Friday, April 27, 2007

Auschwitz

At Auschwitz-Birkenau it was a hottish day by Polish standards--80+ degrees, but really it was nice, mellow weather with a light breeze to make it comfortable. The original Auschwitz camp was rather small and close to town. Birkenau was a kilometer away near farmland and much bigger. Seeing them was not terrifying as I thought it would be the night before, but it was much more confusing and depressing.

The Nazis went off the rails before they built the camps, and I still don't understand how that happened. The fact that it happened at all is the scary thing, and maybe the scariest is that humans are capable of that given the right (or rather the wrong) circumstances.

It worries me when I see the strong picking on the weak in any situation. Everyone just kept "following through" until the end. How could they do it? What was the reasoning behind scapegoating the Jews? It's absurd. No one must have questioned. But maybe they did question, and the problem was simply that the Nazis were gangster bullies with political power--very dangerous.
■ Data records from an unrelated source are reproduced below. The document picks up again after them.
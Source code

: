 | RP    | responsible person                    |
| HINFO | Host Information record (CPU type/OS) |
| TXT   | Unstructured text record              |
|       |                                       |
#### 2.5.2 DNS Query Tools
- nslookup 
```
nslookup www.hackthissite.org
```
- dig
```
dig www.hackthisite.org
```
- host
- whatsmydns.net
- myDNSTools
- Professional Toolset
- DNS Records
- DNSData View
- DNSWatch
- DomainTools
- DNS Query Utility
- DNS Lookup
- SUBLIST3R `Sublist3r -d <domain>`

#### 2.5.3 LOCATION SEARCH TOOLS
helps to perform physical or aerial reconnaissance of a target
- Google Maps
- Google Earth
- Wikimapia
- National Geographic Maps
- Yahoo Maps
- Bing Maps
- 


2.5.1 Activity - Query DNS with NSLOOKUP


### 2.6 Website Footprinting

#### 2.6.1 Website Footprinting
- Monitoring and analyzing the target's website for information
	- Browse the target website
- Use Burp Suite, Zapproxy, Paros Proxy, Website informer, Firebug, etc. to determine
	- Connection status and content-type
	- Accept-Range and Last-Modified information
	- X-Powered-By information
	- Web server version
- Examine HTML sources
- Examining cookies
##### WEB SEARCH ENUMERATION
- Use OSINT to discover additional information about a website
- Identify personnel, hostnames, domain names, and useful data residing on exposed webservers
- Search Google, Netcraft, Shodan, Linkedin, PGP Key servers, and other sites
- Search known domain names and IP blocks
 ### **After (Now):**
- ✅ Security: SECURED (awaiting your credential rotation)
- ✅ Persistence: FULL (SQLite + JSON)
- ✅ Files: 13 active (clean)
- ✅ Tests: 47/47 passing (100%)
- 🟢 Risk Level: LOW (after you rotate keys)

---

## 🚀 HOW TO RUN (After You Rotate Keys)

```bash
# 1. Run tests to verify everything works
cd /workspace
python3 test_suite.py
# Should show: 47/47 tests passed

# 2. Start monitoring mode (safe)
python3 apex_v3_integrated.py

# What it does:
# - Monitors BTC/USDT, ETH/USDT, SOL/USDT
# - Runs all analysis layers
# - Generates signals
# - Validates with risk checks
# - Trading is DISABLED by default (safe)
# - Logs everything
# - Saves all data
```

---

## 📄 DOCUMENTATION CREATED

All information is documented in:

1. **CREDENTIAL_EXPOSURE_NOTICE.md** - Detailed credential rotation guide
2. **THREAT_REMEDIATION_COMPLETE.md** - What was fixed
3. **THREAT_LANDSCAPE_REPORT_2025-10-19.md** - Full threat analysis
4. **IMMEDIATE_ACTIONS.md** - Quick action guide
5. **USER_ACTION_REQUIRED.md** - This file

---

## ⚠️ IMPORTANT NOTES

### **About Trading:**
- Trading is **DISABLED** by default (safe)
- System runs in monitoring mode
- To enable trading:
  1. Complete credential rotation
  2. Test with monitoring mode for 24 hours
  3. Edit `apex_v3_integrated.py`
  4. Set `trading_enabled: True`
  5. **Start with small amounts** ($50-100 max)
[There's much more to it than this. A couple of clues to what went wrong are provided by Elias Canetti in his work Crowds and Power. In it, he explains how Hitler's use of the phrase The Diktat of Versailles emphasised the disbanding of the German army by force at the end of World War I. The treaty had deprived the Germans of one of their most important social structures--the army--and Hitler kept that wound open by calling the treaty a diktat.

Later, in the same chapter, he describes how Hitler used the effects of hyperinflation in Germany to scapegoat the Jews by supplying the humiliated German people with an object to degrade. Canetti writes:

"No one ever forgets a sudden depreciation of himself, for it is too painful. Unless he can thrust it on to someone else, he carries it with him for the rest of his life...Something must be treated in such a way that it becomes worth less and less, as the unit of money did during the inflation. And this process must be continued until its object is reduced to a state of utter worthlessness."

Canetti goes on to say:

"The world is still horrified and shaken by the fact that the Germans could go so far; that they either participated in a crime of such magnitude, or connived at it, or ignored it. It might not have been possible to get them to do so if, a few years before, they had not been through an inflation during which the Mark fell to a billionth of its former value."

Crowds and Power (1984 reprint) by Elias Canetti, p. 179-188]

The Auschwitz-Birkenau trip took all day. I was glad I saw it, but I'm also glad that I never have to do that again.

I took the train home and had Hungarian Goulash for dinner which was good but very heavy and rich--a potato pancake with pork in a tomato-based sauce (probably with a lot of butter in it); a hot tea with lemon; a nice onion, pepper, leek, and chive salad; and ice cream for dessert. I over did it, but that was because I didn't eat lunch.

Afterwards, I took a slow walk around Rynek Glowny to notice details of the buildings and I got to hear the little horn song from St. Mary's Basilica up close. A small trumpet plays on the hour and gets cut off abruptly toward the end. I like hearing that little horn, and it lifted my spirits a little after the heavy Auschwitz trip.

It looks like tomorrow is my last full day in Krakow. The plan is to see St. Mary's Basilica, the Royal Cathedral, Cloth Hall and to take another walk. I'm getting a little tired of all the rambunctious 18-25 year-olds here in Krakow. Apparently Krakow is party-central because of all the bars. People stay out until 4AM yelling. It's pretty silly and quite different from Istanbul. Getting up early helps avoid a lot of that, but it gets really loud here at night.